Historic "alien files" from West Yorkshire Police's immigration records show officers describing one incomer as a "self- opinionated Jew' and a "dim-witted peasant." They also record 17-year- old Barnet Jacobson, from Romania, being barred from the UK in 1908 because he was "illiterate", while Rifka Yafe, a Turkish immigrant who came in 1936, was only granted citizenship in 1967, some 30 years later.
The police are refusing to allow the West Yorkshire Archive Service to release nearly 3,000 records they have been cataloguing, dating from the 19th century until as recently as the 1960s.
Despite some politically incorrect content, archivists see the files as a rare chronicle of Jews fleeing persecution in Russia in the late 19th century. They also provide some of the richest ancestry records of the Leeds Jewish community.
Large numbers of Holocaust survivors are also shown to have been given refuge, such as Herman Anspacher from Achim in Germany, making a lonely entry into the UK without his wife Frederika and 16-year-old daughter, Rosa Maria, who were murdered by the Nazis in Minsk in 1942.

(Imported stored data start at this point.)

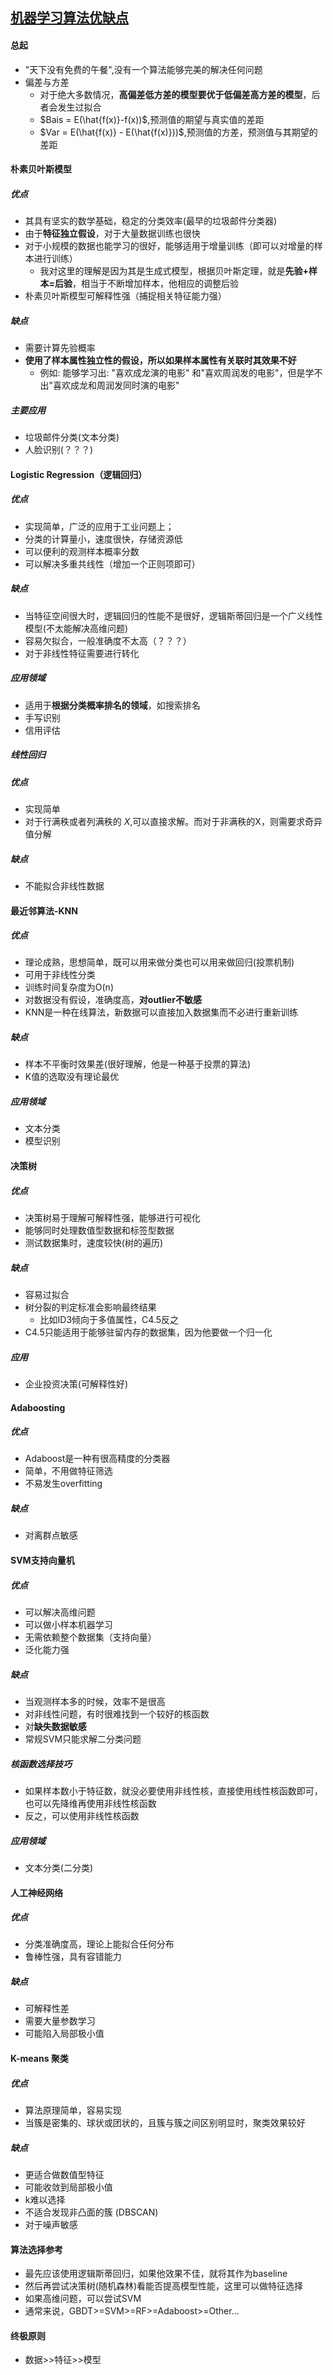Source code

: ## [机器学习算法优缺点](https://zhuanlan.zhihu.com/p/46831267)

#### 总起

- "天下没有免费的午餐",没有一个算法能够完美的解决任何问题
- 偏差与方差
  - 对于绝大多数情况，**高偏差低方差的模型要优于低偏差高方差的模型**，后者会发生过拟合
  - $Bais = E(\hat{f(x)}-f(x))$,预测值的期望与真实值的差距
  - $Var = E(\hat{f(x)} - E(\hat{f(x)}))$,预测值的方差，预测值与其期望的差距

#### 朴素贝叶斯模型

##### 优点

- 其具有坚实的数学基础，稳定的分类效率(最早的垃圾邮件分类器)
- 由于**特征独立假设**，对于大量数据训练也很快
- 对于小规模的数据也能学习的很好，能够适用于增量训练（即可以对增量的样本进行训练）
  - 我对这里的理解是因为其是生成式模型，根据贝叶斯定理，就是**先验+样本=后验**，相当于不断增加样本，他相应的调整后验
- 朴素贝叶斯模型可解释性强（捕捉相关特征能力强）

##### 缺点

- 需要计算先验概率
- **使用了样本属性独立性的假设，所以如果样本属性有关联时其效果不好**
  - 例如: 能够学习出: "喜欢成龙演的电影"  和"喜欢周润发的电影"，但是学不出"喜欢成龙和周润发同时演的电影"

##### 主要应用

- 垃圾邮件分类(文本分类)
- 人脸识别(？？？)

#### **Logistic Regression（逻辑回归）**

##### 优点

- 实现简单，广泛的应用于工业问题上；
- 分类的计算量小，速度很快，存储资源低
- 可以便利的观测样本概率分数
- 可以解决多重共线性（增加一个正则项即可）

##### 缺点

- 当特征空间很大时，逻辑回归的性能不是很好，逻辑斯蒂回归是一个广义线性模型(不太能解决高维问题)
- 容易欠拟合，一般准确度不太高（？？？）
- 对于非线性特征需要进行转化

##### 应用领域

- 适用于**根据分类概率排名的领域**，如搜索排名
- 手写识别
- 信用评估

##### 线性回归

##### 优点

- 实现简单
- 对于行满秩或者列满秩的 $X$,可以直接求解。而对于非满秩的X，则需要求奇异值分解

##### 缺点

- 不能拟合非线性数据

#### 最近邻算法-KNN

##### 优点

- 理论成熟，思想简单，既可以用来做分类也可以用来做回归(投票机制)
- 可用于非线性分类
- 训练时间复杂度为O(n)
- 对数据没有假设，准确度高，**对outlier不敏感**
- KNN是一种在线算法，新数据可以直接加入数据集而不必进行重新训练

##### 缺点

- 样本不平衡时效果差(很好理解，他是一种基于投票的算法)
- K值的选取没有理论最优

##### 应用领域

- 文本分类
- 模型识别

#### 决策树

##### 优点

- 决策树易于理解可解释性强，能够进行可视化
- 能够同时处理数值型数据和标签型数据
- 测试数据集时，速度较快(树的遍历)

##### 缺点

- 容易过拟合
- 树分裂的判定标准会影响最终结果
  - 比如ID3倾向于多值属性，C4.5反之
- C4.5只能适用于能够驻留内存的数据集，因为他要做一个归一化

##### 应用

- 企业投资决策(可解释性好)

#### Adaboosting

##### 优点

- Adaboost是一种有很高精度的分类器
- 简单，不用做特征筛选
- 不易发生overfitting

##### 缺点

- 对离群点敏感

#### SVM支持向量机

##### 优点

- 可以解决高维问题
- 可以做小样本机器学习
- 无需依赖整个数据集（支持向量）
- 泛化能力强

##### 缺点

- 当观测样本多的时候，效率不是很高
- 对非线性问题，有时很难找到一个较好的核函数
- 对**缺失数据敏感**
- 常规SVM只能求解二分类问题

##### 核函数选择技巧

- 如果样本数小于特征数，就没必要使用非线性核，直接使用线性核函数即可，也可以先降维再使用非线性核函数
- 反之，可以使用非线性核函数

##### 应用领域

- 文本分类(二分类)

#### 人工神经网络

##### 优点

- 分类准确度高，理论上能拟合任何分布
- 鲁棒性强，具有容错能力

##### 缺点

- 可解释性差
- 需要大量参数学习
- 可能陷入局部极小值

#### K-means 聚类

##### 优点

- 算法原理简单，容易实现
- 当簇是密集的、球状或团状的，且簇与簇之间区别明显时，聚类效果较好

##### 缺点

- 更适合做数值型特征
- 可能收敛到局部极小值
- k难以选择
- 不适合发现非凸面的簇 (DBSCAN)
- 对于噪声敏感

#### 

#### 算法选择参考

- 最先应该使用逻辑斯蒂回归，如果他效果不佳，就将其作为baseline
- 然后再尝试决策树(随机森林)看能否提高模型性能，这里可以做特征选择
- 如果高维问题，可以尝试SVM
- 通常来说，GBDT>=SVM>=RF>=Adaboost>=Other…



#### 终极原则

- 数据>>特征>>模型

John Scothern, principal data management officer for West Yorkshire Police, defended the decision to withhold the records..
"We really can understand why so many people will be interested in this archive. Just seeing the ledger that shows 2,700 records of where people came from is fascinating.
"The problem is that we have not scoped out any sensitive information or any harm that could be done by releasing these records. They are relatively old, but many entries are from WWII. Memories of this time are quite recent and tender," he added.